Tony Scott, who served as Federal CIO during the Obama administration from 2015 to early 2017, explained that the TMF was conceived to help Federal agencies fund projects that wouldn’t fit easily into the “ordinary course” of agency budgets and appropriations.
“So I think the significance of [the Biden proposal] is that agencies can think bigger and more strategically than they probably could have before,” he said, adding the caveat of how the proposal fares in Congress.
Asked what kinds of work an expanded TMF might direct funding toward, Scott didn’t get into specifics, but did point to engineering more fundamental changes in core legacy government IT systems, rather than continuing to build on top of them.
“You’ve got to scrape it down and look and see what are the systems and the hardware, and whether the infrastructure is really set up in such a way to deliver agility, flexibility, cost effectiveness, and whether it is fit for purpose in the best way,” Scott said. “What we’ve been doing over the past 30-40 years is just putting a new layer of paint on top of the old stuff.”
He also talked about TMF repayment provisions – which some in the tech community have said end up tamping down demand for borrowings – and said in their defense that they also reinforce discipline in the process.
He said that reticence of agencies to apply for TMF funding might be helped by allowing longer repayment timeframes, but added, “I think it’s good discipline to have the payback provision there because it forces you to look at return on investment.”
“It forces agency leadership – both the political and the career people – to scrutinize what the proposal is in a much more thorough way.
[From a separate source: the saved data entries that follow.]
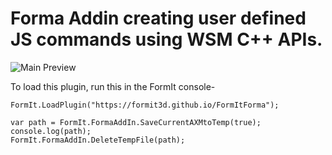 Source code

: Forma Addin creating user defined JS commands using WSM C++ APIs.
========================

![Main Preview](preview.png)

To load this plugin, run this in the FormIt console-
```
FormIt.LoadPlugin("https://formit3d.github.io/FormItForma");
```
```
var path = FormIt.FormaAddIn.SaveCurrentAXMtoTemp(true);
console.log(path);
FormIt.FormaAddIn.DeleteTempFile(path);
```
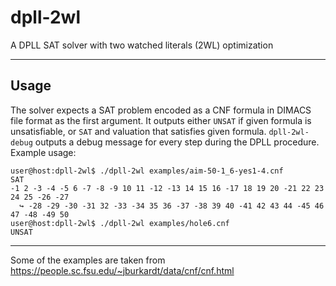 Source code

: # dpll-2wl

A DPLL SAT solver with two watched literals (2WL) optimization

---

## Usage

The solver expects a SAT problem encoded as a CNF formula in DIMACS file format as the first argument. It outputs either ```UNSAT``` if given formula is unsatisfiable, or ```SAT``` and valuation that satisfies given formula. ```dpll-2wl-debug``` outputs a debug message for every step during the DPLL procedure. Example usage:

```console
user@host:dpll-2wl$ ./dpll-2wl examples/aim-50-1_6-yes1-4.cnf 
SAT
-1 2 -3 -4 -5 6 -7 -8 -9 10 11 -12 -13 14 15 16 -17 18 19 20 -21 22 23 24 25 -26 -27 
  ↪ -28 -29 -30 -31 32 -33 -34 35 36 -37 -38 39 40 -41 42 43 44 -45 46 47 -48 -49 50
user@host:dpll-2wl$ ./dpll-2wl examples/hole6.cnf 
UNSAT

```

---

Some of the examples are taken from https://people.sc.fsu.edu/~jburkardt/data/cnf/cnf.html
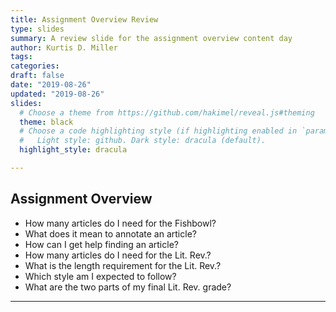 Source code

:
 ```yaml
---
title: Assignment Overview Review
type: slides
summary: A review slide for the assignment overview content day
author: Kurtis D. Miller
tags:
categories: 
draft: false
date: "2019-08-26"
updated: "2019-08-26"
slides:
  # Choose a theme from https://github.com/hakimel/reveal.js#theming
  theme: black
  # Choose a code highlighting style (if highlighting enabled in `params.toml`)
  #   Light style: github. Dark style: dracula (default).
  highlight_style: dracula

---
```


Assignment Overview
-------------------

* How many articles do I need for the Fishbowl?
* What does it mean to annotate an article?
* How can I get help finding an article?
* How many articles do I need for the Lit. Rev.?
* What is the length requirement for the Lit. Rev.?
* Which style am I expected to follow?
* What are the two parts of my final Lit. Rev. grade?

---
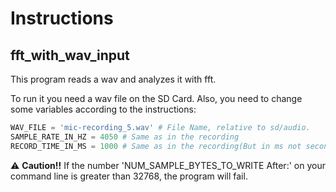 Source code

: # Instructions

## fft_with_wav_input
This program reads a wav and analyzes it with fft.

To run it you need a wav file on the SD Card.
Also, you need to change some variables according to the instructions:
```python
WAV_FILE = 'mic-recording_5.wav' # File Name, relative to sd/audio.
SAMPLE_RATE_IN_HZ = 4050 # Same as in the recording
RECORD_TIME_IN_MS = 1000 # Same as in the recording(But in ms not seconds)
```

:warning: **Caution!!** If the number 'NUM_SAMPLE_BYTES_TO_WRITE After:' on your command line is greater than 32768, the program will fail.
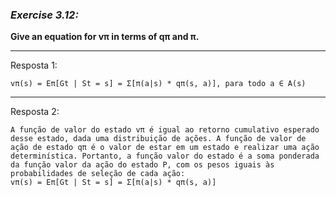 ### *Exercise 3.12:*

**Give an equation for vπ in terms of qπ and π.**

---
Resposta 1:

```
vπ(s) = Eπ[Gt | St = s] = Σ[π(a|s) * qπ(s, a)], para todo a ∈ A(s)
```

---
Resposta 2:

```
A função de valor do estado vπ é igual ao retorno cumulativo esperado desse estado, dada uma distribuição de ações. A função de valor de ação de estado qπ é o valor de estar em um estado e realizar uma ação determinística. Portanto, a função valor do estado é a soma ponderada da função valor da ação do estado P, com os pesos iguais às probabilidades de seleção de cada ação:
vπ(s) = Eπ[Gt | St = s] = Σ[π(a|s) * qπ(s, a)]
``` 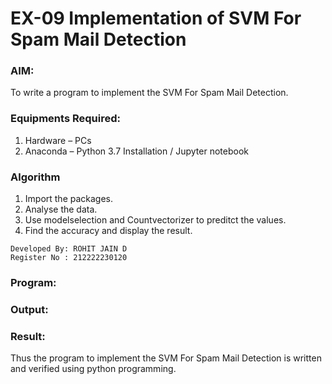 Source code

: # EX-09 Implementation of SVM For Spam Mail Detection
### AIM:
To write a program to implement the SVM For Spam Mail Detection.
### Equipments Required:
1. Hardware – PCs
2. Anaconda – Python 3.7 Installation / Jupyter notebook
### Algorithm
1. Import the packages.
2. Analyse the data.
3. Use modelselection and Countvectorizer to preditct the values.
4. Find the accuracy and display the result.

```
Developed By: ROHIT JAIN D 
Register No : 212222230120
```
### Program:

### Output:

### Result:
Thus the program to implement the SVM For Spam Mail Detection is written and verified using python programming.
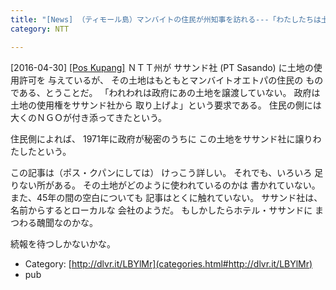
 ```yaml
---
title: "[News] （ティモール島）マンバイトの住民が州知事を訪れる---「わたしたちは土地を譲渡した覚えはない」 "
category: NTT

---
```


[2016-04-30] [[Pos Kupang]](http://dlvr.it/LBYlMr)  ＮＴＴ州が
ササンド社 (PT Sasando) に土地の使用許可を
与えているが、
その土地はもともとマンバイトオエトパの住民の
ものである、とうことだ。
「われわれは政府にあの土地を譲渡していない。
政府は土地の使用権をササンド社から
取り上げよ」という要求である。
住民の側には大くのＮＧＯが付き添ってきたという。

 住民側によれば、
1971年に政府が秘密のうちに
この土地をササンド社に譲りわたしたという。

 この記事は（ポス・クパンにしては）
けっこう詳しい。
それでも、いろいろ
足りない所がある。
その土地がどのように使われているのかは
書かれていない。
また、45年の間の空白についても
記事はとくに触れていない。
ササンド社は、名前からするとローカルな
会社のようだ。
もしかしたらホテル・ササンドに
まつわる醜聞なのかな。

 続報を待つしかないかな。

- Category: [http://dlvr.it/LBYlMr](categories.html#http://dlvr.it/LBYlMr)
- pub

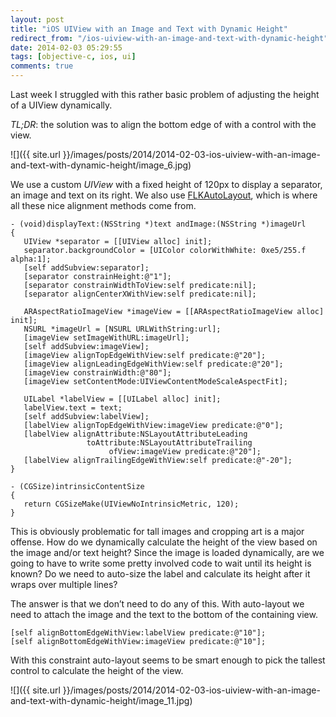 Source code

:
 ```yaml
---
layout: post
title: "iOS UIView with an Image and Text with Dynamic Height"
redirect_from: "/ios-uiview-with-an-image-and-text-with-dynamic-height"
date: 2014-02-03 05:29:55
tags: [objective-c, ios, ui]
comments: true
---
```

Last week I struggled with this rather basic problem of adjusting the height of a UIView dynamically.

_TL;DR_: the solution was to align the bottom edge of  with a control with the view.

![]({{ site.url }}/images/posts/2014/2014-02-03-ios-uiview-with-an-image-and-text-with-dynamic-height/image_6.jpg)

We use a custom _UIView_ with a fixed height of 120px to display a separator, an image and text on its right. We also use [FLKAutoLayout](https://github.com/dkduck/FLKAutoLayout), which is where all these nice alignment methods come from.

```objc
- (void)displayText:(NSString *)text andImage:(NSString *)imageUrl
{
   UIView *separator = [[UIView alloc] init];
   separator.backgroundColor = [UIColor colorWithWhite: 0xe5/255.f alpha:1];
   [self addSubview:separator];
   [separator constrainHeight:@"1"];
   [separator constrainWidthToView:self predicate:nil];
   [separator alignCenterXWithView:self predicate:nil];

   ARAspectRatioImageView *imageView = [[ARAspectRatioImageView alloc] init];
   NSURL *imageUrl = [NSURL URLWithString:url];
   [imageView setImageWithURL:imageUrl];
   [self addSubview:imageView];
   [imageView alignTopEdgeWithView:self predicate:@"20"];
   [imageView alignLeadingEdgeWithView:self predicate:@"20"];
   [imageView constrainWidth:@"80"];
   [imageView setContentMode:UIViewContentModeScaleAspectFit];

   UILabel *labelView = [[UILabel alloc] init];
   labelView.text = text;
   [self addSubview:labelView];
   [labelView alignTopEdgeWithView:imageView predicate:@"0"];
   [labelView alignAttribute:NSLayoutAttributeLeading
                 toAttribute:NSLayoutAttributeTrailing
                      ofView:imageView predicate:@"20"];
   [labelView alignTrailingEdgeWithView:self predicate:@"-20"];
}

- (CGSize)intrinsicContentSize
{
   return CGSizeMake(UIViewNoIntrinsicMetric, 120);
}
```

This is obviously problematic for tall images and cropping art is a major offense. How do we dynamically calculate the height of the view based on the image and/or text height? Since the image is loaded dynamically, are we going to have to write some pretty involved code to wait until its height is known? Do we need to auto-size the label and calculate its height after it wraps over multiple lines?

The answer is that we don’t need to do any of this. With auto-layout we need to attach the image and the text to the bottom of the containing view.

```objc
[self alignBottomEdgeWithView:labelView predicate:@"10"];
[self alignBottomEdgeWithView:imageView predicate:@"10"];
```

With this constraint auto-layout seems to be smart enough to pick the tallest control to calculate the height of the view.

![]({{ site.url }}/images/posts/2014/2014-02-03-ios-uiview-with-an-image-and-text-with-dynamic-height/image_11.jpg)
I think that’s been some of the success of the existing projects – we had that scrutiny – and it wasn’t just somebody’s flash-in-the-pan idea, but the projects you’ve had real merit, real payback, and real value.”
View from Industry
Matthew Cornelius, Executive Director of the Alliance for Digital Innovation (ADI), said his group “strongly supports the Biden American Rescue Plan which will ensure that robust technology and cybersecurity capabilities are provided to support the execution of his ambitious and necessary agenda. These immediate IT modernization investments that will speed the government’s ability to deliver vital benefits, programs, and services to the American people.”
“In earmarking $9 billion for Technology Modernization Fund, the Biden team clearly understands the unique value proposition of IT modernization and how important effective technology infrastructure will be for supporting agency efforts to respond to COVID-19 and accelerate the delivery of enhanced digital services that citizens are demanding,” Cornelius said. The remaining tech funding requests to CISA, GSA, and the Office of Management and Budget “highlight how the Biden team plans to significantly expand digital services talent in government, ensure a robust response to the recent SolarWinds hack, and enable these agencies to provide critical technology and cybersecurity services to the entire Federal government,” he said.
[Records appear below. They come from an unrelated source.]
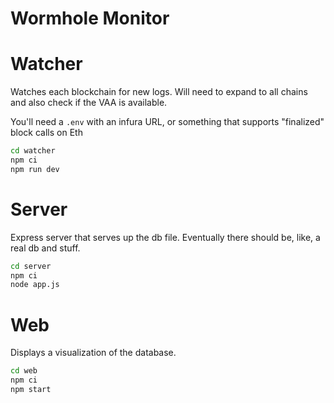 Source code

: # Wormhole Monitor

# Watcher

Watches each blockchain for new logs. Will need to expand to all chains and also check if the VAA is available.

You'll need a `.env` with an infura URL, or something that supports "finalized" block calls on Eth

```bash
cd watcher
npm ci
npm run dev
```

# Server

Express server that serves up the db file. Eventually there should be, like, a real db and stuff.

```bash
cd server
npm ci
node app.js
```

# Web

Displays a visualization of the database.

```bash
cd web
npm ci
npm start
```
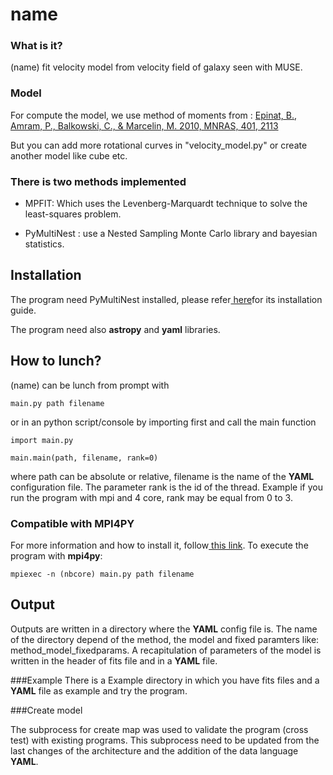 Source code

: # name

### What is it?
(name) fit velocity model from velocity field of galaxy seen with MUSE. 


### Model

For compute the model, we use method of moments from :
<a href="http://adsabs.harvard.edu/abs/2010MNRAS.401.2113E">
Epinat, B., Amram, P., Balkowski, C., & Marcelin, M. 2010, MNRAS, 401, 2113</a>

But you can add more rotational curves in "velocity_model.py" or create another model like cube etc.

### There is two methods implemented

- MPFIT: Which uses the Levenberg-Marquardt technique to solve the
 least-squares problem.

- PyMultiNest : use a Nested Sampling Monte Carlo library and bayesian statistics.

## Installation

The program need PyMultiNest installed, please refer<a href="https://johannesbuchner.github.io/PyMultiNest/"> here</a>for 
its installation guide.

The program need also **astropy** and **yaml** libraries.

## How to lunch?
(name) can be lunch from prompt with
```
main.py path filename
```
or in an python script/console by importing first and call the main function
```
import main.py
    
main.main(path, filename, rank=0)
```

where path can be absolute or relative, filename is the name of the **YAML** configuration file. The parameter rank is the id of the thread.
Example if you run the program with mpi and 4 core, rank may be equal from 0 to 3.

### Compatible with MPI4PY

For more information and how to install it, follow<a href="http://pythonhosted.org/mpi4py/"> this link<a/>.
To execute the program with **mpi4py**:
```
mpiexec -n (nbcore) main.py path filename
```
## Output

Outputs are written in a directory where the **YAML** config file is. The name of the directory depend of the method, the model and fixed paramters like: 
method_model_fixedparams. A recapitulation of parameters of the model is written in the header of fits file and in a **YAML** file. 

###Example
There is a Example directory in which you have fits files and a **YAML** file as example and try the program.

###Create model

The subprocess for create map was used to validate the program (cross test) with existing programs.
This subprocess need to be updated from the last changes of the architecture and the addition of the data language **YAML**.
Asked what kinds of projects would be ripe for new TMF funding, Cornelius seconded Kent’s recommendation for projects that help multiple agencies.
“OMB and GSA should immediately begin scouring the interagency for high priority, potential multi-agency projects that can be funded,” he said. “The pandemic has shown a bright light on the limitations of agencies acting as siloes and managing their technology infrastructure and assets as personalized capabilities. Now is the time to leverage the lessons learned from the year-long COVID-19 response in the government to pick high priority investments – for example with collaboration tools, identity management upgrades, and hyperscale data analytics capabilities – that all agencies can leverage to modernize and work more seamlessly as a single enterprise.”